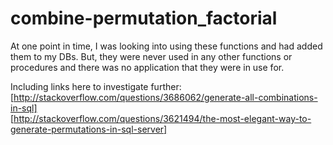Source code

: # combine-permutation_factorial

At one point in time, I was looking into using these functions and had added them to my DBs. But, they were never used in any other functions or procedures and there was no application that they were in use for.  

Including links here to investigate further:  
[http://stackoverflow.com/questions/3686062/generate-all-combinations-in-sql]  
[http://stackoverflow.com/questions/3621494/the-most-elegant-way-to-generate-permutations-in-sql-server]  

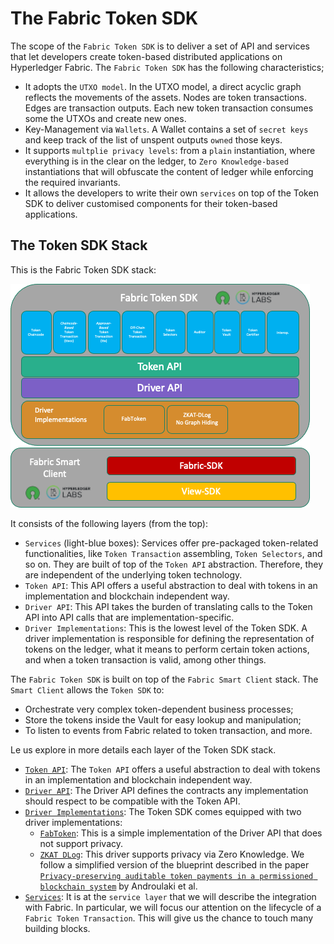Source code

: # The Fabric Token SDK

The scope of the `Fabric Token SDK` is to deliver a set of API and services that let developers create token-based 
distributed applications on Hyperledger Fabric.
The `Fabric Token SDK` has the following characteristics;
- It adopts the `UTXO model`. In the UTXO model, a direct acyclic graph reflects the movements of the assets. 
  Nodes are token transactions. Edges are transaction outputs. Each new token transaction consumes some the 
  UTXOs and create new ones.
- Key-Management via `Wallets`. A Wallet contains a set of `secret keys` and keep track of the list of unspent outputs `owned` those keys.
- It supports `multplie privacy levels`: from a `plain` instantiation, where everything is in the clear on the ledger, 
  to `Zero Knowledge-based` instantiations that will obfuscate the content of ledger while enforcing the required invariants.
- It allows the developers to write their own `services` on top of the Token SDK to deliver customised components 
  for their token-based applications.

## The Token SDK Stack

This is the Fabric Token SDK stack: 

![stack](imgs/stack.png)

It consists of the following layers (from the top):
- `Services` (light-blue boxes): Services offer pre-packaged token-related functionalities,
like `Token Transaction` assembling, `Token Selectors`, and so on.
They are built of top of the `Token API` abstraction. Therefore, they are independent of the underlying token technology.
- `Token API`: This API offers a useful abstraction to deal with tokens in an implementation and blockchain independent way. 
- `Driver API`: This API takes the burden of translating calls to the Token API into API calls that are implementation-specific.
- `Driver Implementations`: This is the lowest level of the Token SDK. A driver implementation is responsible for 
  defining the representation of tokens on the ledger, what it means to perform certain token actions,
  and when a token transaction is valid, among other things.
  
The `Fabric Token SDK` is built on top of the `Fabric Smart Client` stack. 
The `Smart Client` allows the `Token SDK` to: 
- Orchestrate very complex token-dependent business processes;
- Store the tokens inside the Vault for easy lookup and manipulation;
- To listen to events from Fabric related to token transaction, and more.

Le us explore in more details each layer of the Token SDK stack.
- [`Token API`](./token-api.md): The `Token API` offers a useful abstraction to deal with tokens in an
  implementation and blockchain independent way. 
- [`Driver API`](./driver-api.md): The Driver API defines the contracts any implementation should respect to 
  be compatible with the Token API.
- [`Driver Implementations`](./drivers.md): The Token SDK comes equipped with two driver implementations:
  - [`FabToken`](./fabtoken.md): This is a simple implementation of the Driver API that does not support privacy. 
  - [`ZKAT DLog`](./zkat-dlog.md): This driver supports privacy via Zero Knowledge. We follow
    a simplified version of the blueprint described in the paper
    [`Privacy-preserving auditable token payments in a permissioned blockchain system`]('https://eprint.iacr.org/2019/1058.pdf')
    by Androulaki et al.
- [`Services`](./services.md): It is at the `service layer` that we will describe the integration with Fabric. 
  In particular, we will focus our attention on the lifecycle of a `Fabric Token Transaction`. 
  This will give us the chance to touch many building blocks.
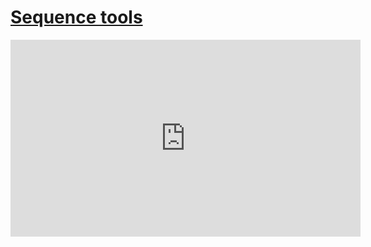 # [Sequence tools](/wilcom-docs/Summary/summary_-_edit/Sequence_tools)

<iframe src="https://www.youtube.com/embed/jYIKxOcM_yQ" frameborder="0" 
      allow="accelerometer; autoplay; clipboard-write; encrypted-media; gyroscope; picture-in-picture" 
      allowfullscreen="" style="width: 560px; height: 315px;">
</iframe>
·····
=== WORK TO BE COMPLETED ===
The output should be exactly the lines above from the line containing "# The Fabric Token SDK" to the line containing "This is the Fabric", inclusive, with no other lines.

=== ANSWER TO THE PROBLEM ===
: # The Fabric Token SDK

The scope of the `Fabric Token SDK` is to deliver a set of API and services that let developers create token-based 
distributed applications on Hyperledger Fabric.
The `Fabric Token SDK` has the following characteristics;
- It adopts the `UTXO model`. In the UTXO model, a direct acyclic graph reflects the movements of the assets. 
  Nodes are token transactions. Edges are transaction outputs. Each new token transaction consumes some the 
  UTXOs and create new ones.
- Key-Management via `Wallets`. A Wallet contains a set of `secret keys` and keep track of the list of unspent outputs `owned` those keys.
- It supports `multplie privacy levels`: from a `plain` instantiation, where everything is in the clear on the ledger, 
  to `Zero Knowledge-based` instantiations that will obfuscate the content of ledger while enforcing the required invariants.
- It allows the developers to write their own `services` on top of the Token SDK to deliver customised components 
  for their token-based applications.

## The Token SDK Stack

This is the Fabric Token SDK stack: 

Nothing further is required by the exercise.